Unlock Your Database and Create a Business Intelligence Radar in One Move

Christopher Peters
Christopher Peters / July 15, 2014
database query automation

One of the best aspects of Zapier's company culture is that the whole team does customer support. On top of that, we eat our own dog food—the Zapier team relies on many Zaps. Together, these practices give each teammate a stake in our customers' concerns, and they often expose us to new and valuable ways to use Zapier for business.

Recently, I noticed a customer had hooked up a MySQL database to Zapier. The customer was using it to run a query and automatically send the results to another app.

This gave me an idea for a database query automation of our own: each day, grab a conversion rate from the past 24 hours and send it to our chat app.

Business models can be thought of as having a series of conversion rates. If you're a real estate agent, you'll be concerned with the conversion rate of leads to deals started, deals started to deals closed, and deals closed to another new deal (repeat business). As Zapier's data scientist, it's my job to track and analyze these rates.

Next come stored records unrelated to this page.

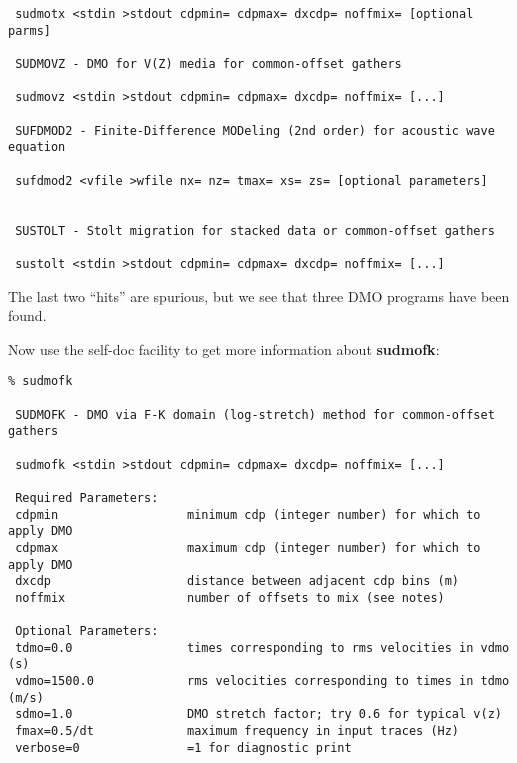 {{{\begin{verbatim}
 sudmotx <stdin >stdout cdpmin= cdpmax= dxcdp= noffmix= [optional parms]

 SUDMOVZ - DMO for V(Z) media for common-offset gathers

 sudmovz <stdin >stdout cdpmin= cdpmax= dxcdp= noffmix= [...]     

 SUFDMOD2 - Finite-Difference MODeling (2nd order) for acoustic wave equation

 sufdmod2 <vfile >wfile nx= nz= tmax= xs= zs= [optional parameters]     


 SUSTOLT - Stolt migration for stacked data or common-offset gathers    

 sustolt <stdin >stdout cdpmin= cdpmax= dxcdp= noffmix= [...]           
\end{verbatim}}\noindent
The last two ``hits'' are spurious,
but we see that three DMO programs have been found.

Now use the self-doc facility to get more information about {\bf sudmofk\/}:
{\small\begin{verbatim}
% sudmofk
                                                                        
 SUDMOFK - DMO via F-K domain (log-stretch) method for common-offset gathers
                                                                        
 sudmofk <stdin >stdout cdpmin= cdpmax= dxcdp= noffmix= [...]           
                                                                        
 Required Parameters:                                                   
 cdpmin                  minimum cdp (integer number) for which to apply DMO
 cdpmax                  maximum cdp (integer number) for which to apply DMO
 dxcdp                   distance between adjacent cdp bins (m) 
 noffmix                 number of offsets to mix (see notes)           
                                                                        
 Optional Parameters:                                                   
 tdmo=0.0                times corresponding to rms velocities in vdmo (s)
 vdmo=1500.0             rms velocities corresponding to times in tdmo (m/s)
 sdmo=1.0                DMO stretch factor; try 0.6 for typical v(z)   
 fmax=0.5/dt             maximum frequency in input traces (Hz) 
 verbose=0               =1 for diagnostic print                        
                                                                        

\end{verbatim}}}}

Currently, we're focusing on the conversion rate defined by a person visiting our site to signing up for a free trial. I want a method that will allow me to keep the team informed in a way that's not bothersome and fairly automatic (they don't need to remember).

The customer I was helping gave me the idea to connect our postgreSQL data warehouse to Slack, our team chat app.

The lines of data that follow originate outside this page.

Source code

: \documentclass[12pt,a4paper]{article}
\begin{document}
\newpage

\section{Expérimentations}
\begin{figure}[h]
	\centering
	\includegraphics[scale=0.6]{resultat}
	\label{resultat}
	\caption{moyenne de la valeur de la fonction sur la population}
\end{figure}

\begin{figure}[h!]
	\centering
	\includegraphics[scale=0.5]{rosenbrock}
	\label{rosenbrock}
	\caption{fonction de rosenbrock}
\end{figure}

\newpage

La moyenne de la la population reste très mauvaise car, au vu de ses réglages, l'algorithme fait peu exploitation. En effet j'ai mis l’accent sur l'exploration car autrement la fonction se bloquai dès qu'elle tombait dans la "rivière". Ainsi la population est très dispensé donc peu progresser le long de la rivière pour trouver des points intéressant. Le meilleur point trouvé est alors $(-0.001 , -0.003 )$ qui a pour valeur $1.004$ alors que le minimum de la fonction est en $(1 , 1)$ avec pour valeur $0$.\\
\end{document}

To do this, I first composed a query to count today's signups and unique visitors.

SELECT
    extract(hour from x.zap_ran_at) as hour_ran,
    extract(mins from x.zap_ran_at) as min_ran,
    x.zap_ran_at,
    ROUND(CAST(x.signups as float) / CAST(y.visitors as float) * 100, 3)
        AS conversion_rate
FROM
    (
        SELECT
            COUNT(ID) AS signups, max(timestamp) as zap_ran_at
        FROM
            users
        WHERE
            DATE (TIMESTAMP) = CURRENT_DATE
    ) x
JOIN (
    SELECT
        COUNT ( DISTINCT visitor_id ) AS visits
FROM
    visits
WHERE
    DATE (TIMESTAMP) = CURRENT_DATE
AND user_id IS NULL
) y ON 1 = 1

Zapier doesn't yet offer scheduling (but clearly we need to!), so I had to include the hour and minute that the query ran as columns returned by the query: hour_ran, min_ran needed to include the hour and minute that the query ran as columns returned by the query: hour_ran, min_ran.

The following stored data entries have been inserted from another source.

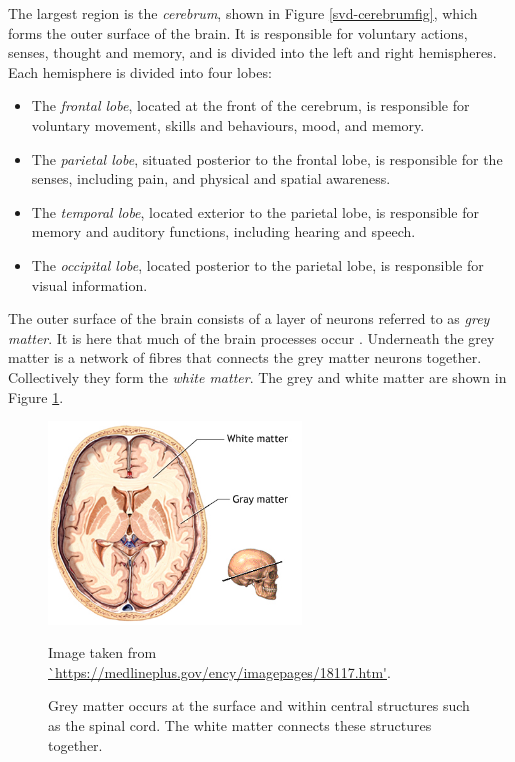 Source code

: The largest region is the \textit{cerebrum}, shown in Figure \ref{svd-cerebrumfig}, which forms the outer surface of the brain. It is responsible for voluntary actions, senses, thought and memory, and is divided into the left and right hemispheres. Each hemisphere is divided into four lobes:
 \begin{itemize}
	\item The \textit{frontal lobe}, located at the front of the cerebrum, is responsible for voluntary movement, skills and behaviours, mood, and memory.
	\item The \textit{parietal lobe}, situated posterior to the frontal lobe, is responsible for the senses, including pain, and physical and spatial awareness.
	\item The \textit{temporal lobe}, located exterior to the parietal lobe, is responsible for memory and auditory functions, including hearing and speech.
	\item The \textit{occipital lobe}, located posterior to the parietal lobe, is responsible for visual information.
\end{itemize}

The outer surface of the brain consists of a layer of neurons referred to as \textit{grey matter}. It is here that much of the brain processes occur \citep{Dafny1997}. Underneath the grey matter is a network of fibres that connects the grey matter neurons together. Collectively they form the \textit{white matter}. The grey and white matter are shown in Figure \ref{svd-greywhitefig}.

\begin{figure}[ht]
	\centering
	\includegraphics[width=0.6\textwidth]{Images/2_white_vs_grey.png}
	\caption{\small{Grey matter occurs at the surface and within central structures such as the spinal cord. The white matter connects these structures together.}}
	\small Image taken from \url{`https://medlineplus.gov/ency/imagepages/18117.htm'}.
	\label{svd-greywhitefig}
\end{figure}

This query could be dropped right into the Zap below, but I created a postgreSQL view to make things neater, hence SELECT * FROM todays_conversion_rate is just my own alias for the query above (both work equally well).

See how I filter on the hour and minute columns so that the filter only passes once a day? In this case, the query that runs in the 3:15 p.m. to 4:15 p.m. EDT time frame will pass through the filters while all others are filtered rather than being sent to Slack (our database is set to the UTC time zone). I actually could have returned the raw timestamp since Zapier filters do operate on timestamps, I didn't realize that when I broke out the hours and minutes from the time the query was run (postgreSQL has the common CURRENT_TIME function).

Finally, I send the results to our #general channel on Slack.

The result is that the team gets to see signup conversion rates once a day, every day (and those results are searchable for quick access).